Quand l’Ille-et-Vilaine est incluse dans l’ensemble géographique plus vaste de la Bretagne Nord ou assimilée à la Haute Bretagne, ce qui est assez fréquent, les paysages intérieurs disparaissent des couvertures pour laisser la place à des sujets exclusivement marins ou côtiers qui peuvent se situer soit en Ille-et-Vilaine, soit dans les Côtes-d’Armor.
Sur Internet, la côte toujours plébiscitée, la cote des villes en baisse
Aujourd’hui, Internet est un medium très important pour la diffusion des images de paysages (surtout des photographies) et des territoires.

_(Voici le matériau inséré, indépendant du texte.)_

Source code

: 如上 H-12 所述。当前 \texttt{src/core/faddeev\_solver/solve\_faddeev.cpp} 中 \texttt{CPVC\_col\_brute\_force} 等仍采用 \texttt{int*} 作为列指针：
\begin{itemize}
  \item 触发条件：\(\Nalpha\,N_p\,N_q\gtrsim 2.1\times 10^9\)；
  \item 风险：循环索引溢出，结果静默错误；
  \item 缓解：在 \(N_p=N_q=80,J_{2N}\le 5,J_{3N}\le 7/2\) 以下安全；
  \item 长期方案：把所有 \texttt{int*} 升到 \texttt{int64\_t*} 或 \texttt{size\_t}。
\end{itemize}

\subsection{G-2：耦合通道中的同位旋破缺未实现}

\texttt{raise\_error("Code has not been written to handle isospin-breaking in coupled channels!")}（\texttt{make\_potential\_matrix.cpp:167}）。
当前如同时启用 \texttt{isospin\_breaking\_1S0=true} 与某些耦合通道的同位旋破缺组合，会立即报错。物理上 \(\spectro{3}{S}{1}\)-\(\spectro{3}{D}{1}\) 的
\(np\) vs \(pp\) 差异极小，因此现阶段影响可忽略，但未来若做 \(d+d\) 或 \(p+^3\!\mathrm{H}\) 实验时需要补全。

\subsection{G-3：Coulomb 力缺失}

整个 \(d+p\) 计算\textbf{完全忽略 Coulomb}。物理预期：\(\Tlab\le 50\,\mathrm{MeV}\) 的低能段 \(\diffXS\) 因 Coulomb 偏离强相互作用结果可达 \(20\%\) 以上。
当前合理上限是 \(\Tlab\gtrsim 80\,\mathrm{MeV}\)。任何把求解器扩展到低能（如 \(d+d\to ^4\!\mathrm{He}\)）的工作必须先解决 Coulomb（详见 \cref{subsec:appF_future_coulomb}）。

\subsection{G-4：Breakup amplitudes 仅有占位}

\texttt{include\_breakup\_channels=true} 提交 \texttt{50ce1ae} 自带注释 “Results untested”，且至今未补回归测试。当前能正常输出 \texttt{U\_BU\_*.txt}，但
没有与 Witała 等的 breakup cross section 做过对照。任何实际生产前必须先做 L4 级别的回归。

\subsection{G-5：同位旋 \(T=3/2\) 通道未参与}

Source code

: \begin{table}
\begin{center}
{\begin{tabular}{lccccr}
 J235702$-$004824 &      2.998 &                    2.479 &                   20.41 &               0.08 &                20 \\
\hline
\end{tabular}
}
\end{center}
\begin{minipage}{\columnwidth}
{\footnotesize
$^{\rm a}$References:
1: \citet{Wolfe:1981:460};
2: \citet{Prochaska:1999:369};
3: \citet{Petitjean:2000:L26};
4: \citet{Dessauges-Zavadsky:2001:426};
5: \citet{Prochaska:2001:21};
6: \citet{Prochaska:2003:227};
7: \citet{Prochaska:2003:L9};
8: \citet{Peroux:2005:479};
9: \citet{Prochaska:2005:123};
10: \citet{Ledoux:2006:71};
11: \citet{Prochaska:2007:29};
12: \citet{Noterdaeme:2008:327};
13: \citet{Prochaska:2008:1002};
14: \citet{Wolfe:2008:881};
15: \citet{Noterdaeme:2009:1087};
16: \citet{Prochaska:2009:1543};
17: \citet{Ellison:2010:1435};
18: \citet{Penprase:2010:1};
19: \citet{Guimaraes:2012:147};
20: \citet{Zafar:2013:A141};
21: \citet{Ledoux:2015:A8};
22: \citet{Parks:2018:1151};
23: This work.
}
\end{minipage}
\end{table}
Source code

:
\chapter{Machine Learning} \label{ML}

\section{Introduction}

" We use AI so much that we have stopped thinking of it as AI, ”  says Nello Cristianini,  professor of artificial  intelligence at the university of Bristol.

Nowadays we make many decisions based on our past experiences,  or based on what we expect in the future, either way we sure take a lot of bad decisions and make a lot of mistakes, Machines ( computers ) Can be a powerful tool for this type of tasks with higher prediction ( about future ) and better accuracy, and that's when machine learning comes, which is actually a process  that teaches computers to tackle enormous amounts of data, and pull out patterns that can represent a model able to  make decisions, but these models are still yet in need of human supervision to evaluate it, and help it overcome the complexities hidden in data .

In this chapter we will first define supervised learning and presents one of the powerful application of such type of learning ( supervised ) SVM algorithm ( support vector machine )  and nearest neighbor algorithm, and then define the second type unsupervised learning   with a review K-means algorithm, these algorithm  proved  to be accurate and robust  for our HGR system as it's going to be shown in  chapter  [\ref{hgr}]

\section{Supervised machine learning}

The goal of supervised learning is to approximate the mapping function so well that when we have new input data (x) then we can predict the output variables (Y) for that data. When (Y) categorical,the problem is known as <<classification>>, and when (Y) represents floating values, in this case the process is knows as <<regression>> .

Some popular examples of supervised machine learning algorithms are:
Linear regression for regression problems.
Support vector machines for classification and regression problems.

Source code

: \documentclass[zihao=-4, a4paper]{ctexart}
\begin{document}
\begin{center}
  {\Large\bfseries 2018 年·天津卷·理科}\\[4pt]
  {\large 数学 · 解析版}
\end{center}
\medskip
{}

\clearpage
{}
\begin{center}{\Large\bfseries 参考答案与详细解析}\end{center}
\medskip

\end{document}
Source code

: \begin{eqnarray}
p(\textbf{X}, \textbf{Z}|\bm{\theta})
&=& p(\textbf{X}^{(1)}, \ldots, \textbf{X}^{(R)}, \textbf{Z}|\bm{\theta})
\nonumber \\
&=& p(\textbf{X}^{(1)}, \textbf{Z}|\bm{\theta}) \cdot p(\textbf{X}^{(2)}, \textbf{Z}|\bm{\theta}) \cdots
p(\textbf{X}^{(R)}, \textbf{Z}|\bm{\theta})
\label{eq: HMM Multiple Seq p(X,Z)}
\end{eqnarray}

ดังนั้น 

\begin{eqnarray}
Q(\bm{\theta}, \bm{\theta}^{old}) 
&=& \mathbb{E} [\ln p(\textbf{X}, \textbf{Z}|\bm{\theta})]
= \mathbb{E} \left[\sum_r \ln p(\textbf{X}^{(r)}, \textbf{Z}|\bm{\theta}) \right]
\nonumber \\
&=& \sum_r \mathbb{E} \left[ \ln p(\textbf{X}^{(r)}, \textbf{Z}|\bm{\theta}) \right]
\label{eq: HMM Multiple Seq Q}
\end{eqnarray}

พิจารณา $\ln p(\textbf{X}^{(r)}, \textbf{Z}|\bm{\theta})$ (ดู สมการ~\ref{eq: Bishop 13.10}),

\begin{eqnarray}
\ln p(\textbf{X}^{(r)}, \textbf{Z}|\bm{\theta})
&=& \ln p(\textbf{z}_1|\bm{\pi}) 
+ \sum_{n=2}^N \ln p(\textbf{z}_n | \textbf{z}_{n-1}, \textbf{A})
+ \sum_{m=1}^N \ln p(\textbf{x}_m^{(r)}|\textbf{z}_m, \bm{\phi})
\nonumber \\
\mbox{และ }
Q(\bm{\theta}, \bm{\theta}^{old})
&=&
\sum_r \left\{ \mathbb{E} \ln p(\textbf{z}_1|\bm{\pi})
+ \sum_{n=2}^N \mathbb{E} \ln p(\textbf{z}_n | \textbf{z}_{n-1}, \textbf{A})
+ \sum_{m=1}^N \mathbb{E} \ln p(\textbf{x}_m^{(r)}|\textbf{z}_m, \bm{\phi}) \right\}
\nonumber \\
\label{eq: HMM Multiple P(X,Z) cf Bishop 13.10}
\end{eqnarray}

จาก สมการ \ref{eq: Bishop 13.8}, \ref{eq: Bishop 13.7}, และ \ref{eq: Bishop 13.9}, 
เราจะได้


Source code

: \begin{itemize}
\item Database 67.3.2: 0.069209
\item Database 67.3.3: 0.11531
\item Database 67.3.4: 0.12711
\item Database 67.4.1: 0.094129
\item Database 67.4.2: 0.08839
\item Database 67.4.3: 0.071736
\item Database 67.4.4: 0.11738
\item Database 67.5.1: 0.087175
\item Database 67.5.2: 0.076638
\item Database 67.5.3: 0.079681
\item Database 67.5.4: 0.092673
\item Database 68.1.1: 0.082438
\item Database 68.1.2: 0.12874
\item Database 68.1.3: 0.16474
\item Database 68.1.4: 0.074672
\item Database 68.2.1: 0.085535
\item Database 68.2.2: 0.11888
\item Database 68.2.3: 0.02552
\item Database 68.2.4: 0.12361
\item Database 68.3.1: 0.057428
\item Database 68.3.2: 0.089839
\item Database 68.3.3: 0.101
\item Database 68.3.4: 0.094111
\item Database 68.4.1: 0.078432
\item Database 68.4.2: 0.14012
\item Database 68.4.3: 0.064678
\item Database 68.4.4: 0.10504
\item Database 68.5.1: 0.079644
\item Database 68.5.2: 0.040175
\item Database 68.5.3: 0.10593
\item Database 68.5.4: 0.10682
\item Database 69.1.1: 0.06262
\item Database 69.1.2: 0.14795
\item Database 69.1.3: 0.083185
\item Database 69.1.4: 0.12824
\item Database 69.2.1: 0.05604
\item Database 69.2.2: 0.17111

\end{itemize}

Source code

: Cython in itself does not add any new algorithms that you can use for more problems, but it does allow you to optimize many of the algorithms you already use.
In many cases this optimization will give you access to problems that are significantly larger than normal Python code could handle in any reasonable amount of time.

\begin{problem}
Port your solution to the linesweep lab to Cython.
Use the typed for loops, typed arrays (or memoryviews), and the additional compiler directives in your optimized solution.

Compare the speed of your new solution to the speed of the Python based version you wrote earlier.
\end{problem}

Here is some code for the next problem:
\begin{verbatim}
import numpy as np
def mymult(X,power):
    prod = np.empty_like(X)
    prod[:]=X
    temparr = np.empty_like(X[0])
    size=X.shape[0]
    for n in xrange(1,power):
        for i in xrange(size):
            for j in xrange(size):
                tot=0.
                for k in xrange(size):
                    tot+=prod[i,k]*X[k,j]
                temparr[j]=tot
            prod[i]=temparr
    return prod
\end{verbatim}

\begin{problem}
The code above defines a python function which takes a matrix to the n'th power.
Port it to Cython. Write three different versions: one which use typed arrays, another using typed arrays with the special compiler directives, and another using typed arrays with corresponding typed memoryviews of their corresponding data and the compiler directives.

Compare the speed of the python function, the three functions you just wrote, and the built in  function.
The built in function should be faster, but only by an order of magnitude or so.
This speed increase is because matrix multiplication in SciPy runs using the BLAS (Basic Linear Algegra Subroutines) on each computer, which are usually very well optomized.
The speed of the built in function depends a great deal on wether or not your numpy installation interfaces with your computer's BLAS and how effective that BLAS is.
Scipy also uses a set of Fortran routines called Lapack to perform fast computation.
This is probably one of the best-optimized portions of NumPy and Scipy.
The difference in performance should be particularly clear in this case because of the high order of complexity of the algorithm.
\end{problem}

Les sites des offices de tourisme, des encyclopédies et les images des internautes construisent leurs représentations contemporaines.
Entre les cartes postales anciennes et les photographies diffusées aujourd’hui sur Internet, on note une grande constance quantitative de la répartition. Les sites les plus photographiés sont toujours les mêmes : la côte, de Saint-Briac à Cancale, avec en tête Saint-Malo, Dinard et Cancale, à laquelle on peut ajouter la vallée de la Rance. Les villes restent également très productrices d’images, mais leur place est moins grande qu’autrefois. En revanche, la forêt de Brocéliande a toujours autant de succès, à égalité avec les villes des Marches.
Des motifs toujours très patrimoniaux
Aujourd’hui, la plage, les ports devancent les sujets patrimoniaux des châteaux et relèguent même les églises derrière les forêts. Les motifs liés à l’eau sont toujours très présents.
Si l’on exclue les images de la côte et de la mer, les photos représentent surtout le patrimoine architectural (églises, châteaux, maisons…). Les images de grands paysages ou de campagne sont plus rares et jouent souvent la carte de l’esthétisme (couchers de soleil, jeux de lumière…). On remarque aussi le nombre important des vues le long de la Rance.
La présence d’animaux est souvent pour l’internaute-photographe un argument de prise de vue.
Les points de vue élevés permettant une vision panoramique sur l’ensemble du paysage sont toujours aussi prisés des photographes amateurs.